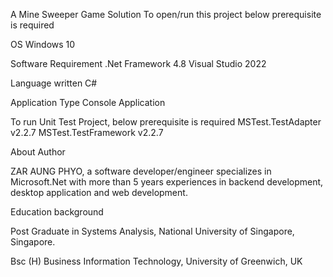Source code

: A Mine Sweeper Game Solution
To open/run this project below prerequisite is required

OS
  Windows 10
  
Software Requirement
	.Net Framework 4.8
	Visual Studio 2022

Language written
	C#

Application Type
	Console Application

To run Unit Test Project, below prerequisite is required
MSTest.TestAdapter v2.2.7
MSTest.TestFramework v2.2.7

About Author

ZAR AUNG PHYO, a software developer/engineer specializes in Microsoft.Net with more than 5 years experiences in backend development, desktop application and web development.

Education background

Post Graduate in Systems Analysis, National University of Singapore, Singapore.

Bsc (H) Business Information Technology, University of Greenwich, UK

# Exercise
Could you transcribe the entries above word for word, from the line with "Software Requirement" down to the line with "About Author", keeping both?

# Task response
Software Requirement
	.Net Framework 4.8
	Visual Studio 2022

Language written
	C#

Application Type
	Console Application

To run Unit Test Project, below prerequisite is required
MSTest.TestAdapter v2.2.7
MSTest.TestFramework v2.2.7

About Author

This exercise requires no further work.